If you'd have told me in 2013 that The Purge, that painfully dull dystopian slice of wasted potential, would spawn one of the most provocative and socially important horror franchises of the modern era, I'd have offered myself to rich white kids in masks with machetes right then and there.

The First Purge, now showing in wide release, takes place in a near-future that is getting painfully close to our own reality, where an organization known as the "New Founding Fathers of America" have taken control of the United States with a plan to combat crime, poverty and social tension by allowing Americans one night a year to commit any crime they choose, including murder.

Given the popularity of things like "rage rooms," where people pay to break shit without fear of consequence, the New Founding Fathers may have been on to something. Unfortunately, as we've learned with the previous three Purge films, the government is using the night to essentially commit mass genocide against marginalized communities; namely, poor people of color who cannot afford the protections needed to stay alive on a night like this. The First Purge addresses the titular event, the introductory purge night, and it does so on the biggest scale of franchise history.

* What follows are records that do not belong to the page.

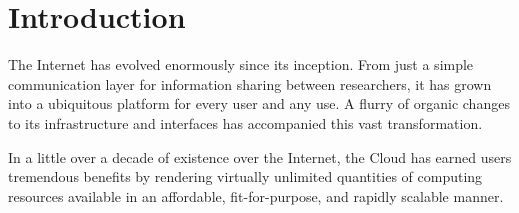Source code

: \section{Introduction}
\label{sec:introduction}

The Internet has evolved enormously since its inception. From just a simple communication layer for information sharing between researchers, it has grown into a ubiquitous platform for every user and any use. 
A flurry of organic changes to its infrastructure and interfaces has accompanied this vast transformation.

In a little over a decade of existence over the Internet, the Cloud \cite{mell2011nist} has earned users tremendous benefits by rendering virtually unlimited quantities of computing resources available in an affordable, fit-for-purpose, and rapidly scalable manner.

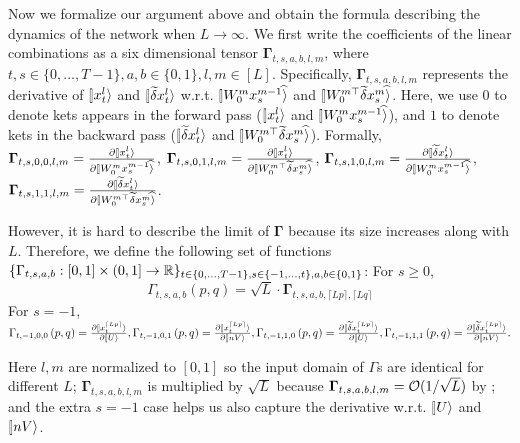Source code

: \documentclass{article}
\theoremstyle{plain}
\theoremstyle{definition}
\begin{document}
Now we formalize our argument above and obtain the formula describing the dynamics of the network when $L\to \infty$. We first write the coefficients of the linear combinations as a six dimensional tensor $\mathbf \Gamma_{t,s,a,b, l, m}$, where $t,s\in \{0,\ldots, T-1\}, a,b\in \{0, 1\}, l, m\in [L]$. Specifically, $\mathbf \Gamma_{t,s,a,b, l, m}$ represents the derivative of $\ket{x_t^l}$ and  $\ket{\tilde\del x_t^l}$ w.r.t. $\hatket{W_0^mx_s^{m-1}}$ and $\hatket{W_0^{m\top}\tilde\del x_s^m}$. Here, we use $0$ to denote kets appears in the forward pass ($\ket{x_t^l}$ and $\hatket{W_0^mx_s^{m-1}}$), and $1$ to denote kets in the backward pass ($\ket{\tilde\del x_t^l}$ and $\hatket{W_0^{m\top}\tilde\del x_s^m}$). Formally, $\mathbf \Gamma_{t,s,0,0,l,m}=\frac{\partial \ket{x_t^l}}{\partial \hatket{W_0^mx_s^{m-1}}}$, $\mathbf \Gamma_{t,s,0,1,l,m}=\frac{\partial \ket{x_t^l}}{\partial \hatket{W_0^{m\top}\tilde\del x_s^m}}$, $\mathbf \Gamma_{t,s,1,0,l,m}=\frac{\partial \ket{\tilde\del x_t^l}}{\partial \hatket{W_0^{m} x_s^{m-1}}}$, $\mathbf \Gamma_{t,s,1,1,l,m}=\frac{\partial \ket{\tilde\del x_t^l}}{\partial \hatket{W_0^{m\top}\tilde\del x_s^m}}$.

However, it is hard to describe the limit of $\mathbf \Gamma$ because its size increases along with $L$. Therefore, we define the following set of functions $\{\Gamma_{t,s,a,b}:[0,1]\times (0, 1] \to \R\}_{t \in \{0,\ldots, T-1\},s\in \{-1, \ldots, t\}, a,b\in \{0,1\}}$:
For $s \geq 0$, %
\[\Gamma_{t,s,a,b}\left(p,q\right) = \sqrt L \cdot \mathbf{\Gamma}_{t,s,a,b,\lceil Lp\rceil,\lceil Lq\rceil}\]
For $s=-1$, $\Gamma_{t,-1,0,0}\left(p,q\right)=\frac{\partial \ket{x_t^{\lceil Lp\rceil}}}{\partial \ket{U}}, 
\Gamma_{t,-1,0,1}\left(p,q\right)=\frac{\partial \ket{x_t^{\lceil Lp\rceil}}}{\partial \ket{nV}}, \Gamma_{t,-1,1,0}\left(p,q\right)=\frac{\partial \ket{\tilde\del x_t^{\lceil Lp\rceil}}}{\partial \ket{U}}, 
\Gamma_{t,-1,1,1}\left(p,q\right)=\frac{\partial \ket{\tilde\del x_t^{\lceil Lp\rceil}}}{\partial \ket{nV}}.$

Here $l, m$ are normalized to $[0,1]$ so the input domain of $\Gamma$s are identical for different $L$; $\mathbf{\Gamma}_{t,s,a,b,l,m}$ is multiplied by $\sqrt L$ because $\mathbf{\Gamma}_{t,s,a,b,l,m}=\cO(1/\sqrt L)$ by ; and the extra $s=-1$ case helps us also capture the derivative w.r.t. $\ket U$ and $\ket{nV}$.
\end{document}
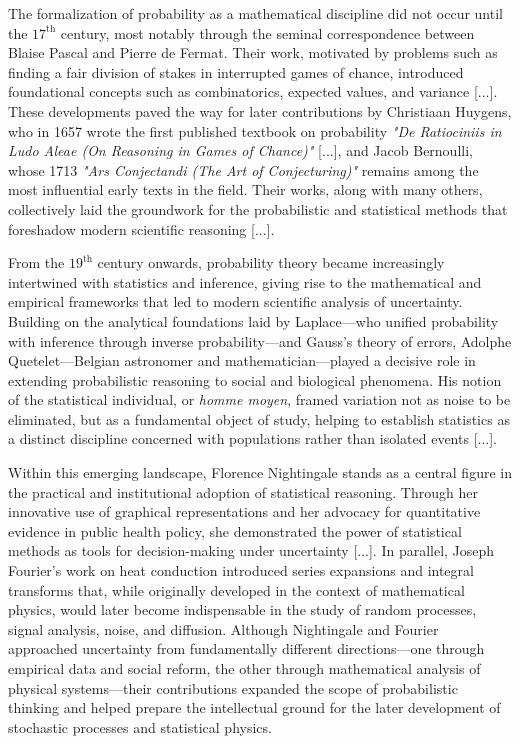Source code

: \medskip

The formalization of probability as a mathematical discipline did not occur until the $17^{\text{th}}$ century, most notably through the seminal correspondence between Blaise Pascal and Pierre de Fermat. Their work, motivated by problems such as finding a fair division of stakes in interrupted games of chance, introduced foundational concepts such as combinatorics, expected values, and variance [...]. These developments paved the way for later contributions by Christiaan Huygens, who in 1657 wrote the first published textbook on probability \textit{"De Ratiociniis in Ludo Aleae (On Reasoning in Games of Chance)"} [...], and Jacob Bernoulli, whose 1713 \textit{"Ars Conjectandi (The Art of Conjecturing)"} remains among the most influential early texts in the field. Their works, along with many others, collectively laid the groundwork for the probabilistic and statistical methods that foreshadow modern scientific reasoning [...].

\medskip

From the $19^{\text{th}}$ century onwards, probability theory became increasingly intertwined with statistics and inference, giving rise to the mathematical and empirical frameworks that led to modern scientific analysis of uncertainty. Building on the analytical foundations laid by Laplace—who unified probability with inference through inverse probability—and Gauss’s theory of errors, Adolphe Quetelet—Belgian astronomer and mathematician—played a decisive role in extending probabilistic reasoning to social and biological phenomena. His notion of the statistical individual, or \textit{homme moyen}, framed variation not as noise to be eliminated, but as a fundamental object of study, helping to establish statistics as a distinct discipline concerned with populations rather than isolated events [...].

Within this emerging landscape, Florence Nightingale stands as a central figure in the practical and institutional adoption of statistical reasoning. Through her innovative use of graphical representations and her advocacy for quantitative evidence in public health policy, she demonstrated the power of statistical methods as tools for decision-making under uncertainty [...]. In parallel, Joseph Fourier’s work on heat conduction introduced series expansions and integral transforms that, while originally developed in the context of mathematical physics, would later become indispensable in the study of random processes, signal analysis, noise, and diffusion. Although Nightingale and Fourier approached uncertainty from fundamentally different directions—one through empirical data and social reform, the other through mathematical analysis of physical systems—their contributions expanded the scope of probabilistic thinking and helped prepare the intellectual ground for the later development of stochastic processes and statistical physics.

Directed by Gerard McMurry, The First Purge is the installment that fans have been waiting for. It's hyper-violent, it's socially relevant and it sometimes feels frighteningly close to becoming a possibility.

The previous film, The Purge: Election Year ended with a progressive Bernie Sanders plus Hillary Clinton-esque hybrid female presidential candidate surviving purge night, winning the election, and putting an end to the purge once and for all.

And then America elected a reality television clown ass to the presidential seat and The First Purge was born as a direct response to the current administration.

There are moments that are painful to watch, not because it's too intense or too gory, but because it resonates way too closely with how violence is currently perpetuated against people of color in today's America, and how it is completely ignored by the current political regime.

Y'lan Noel and Lex Scott Davis may be relative unknowns to audiences en masse, but they absolutely carry this film with precision and raw intensity. Marisa Tomei stars as the brain behind purge night and by the end of the film might as well be named "well-intentioned white guilt."

The First Purge is a bleak reminder of why organizations like Black Lives Matter and Occupy Wall Street exist and are absolutely necessary, but it's also wildly fun in delivering its heavy-handed message. See this one in a theater, trust me.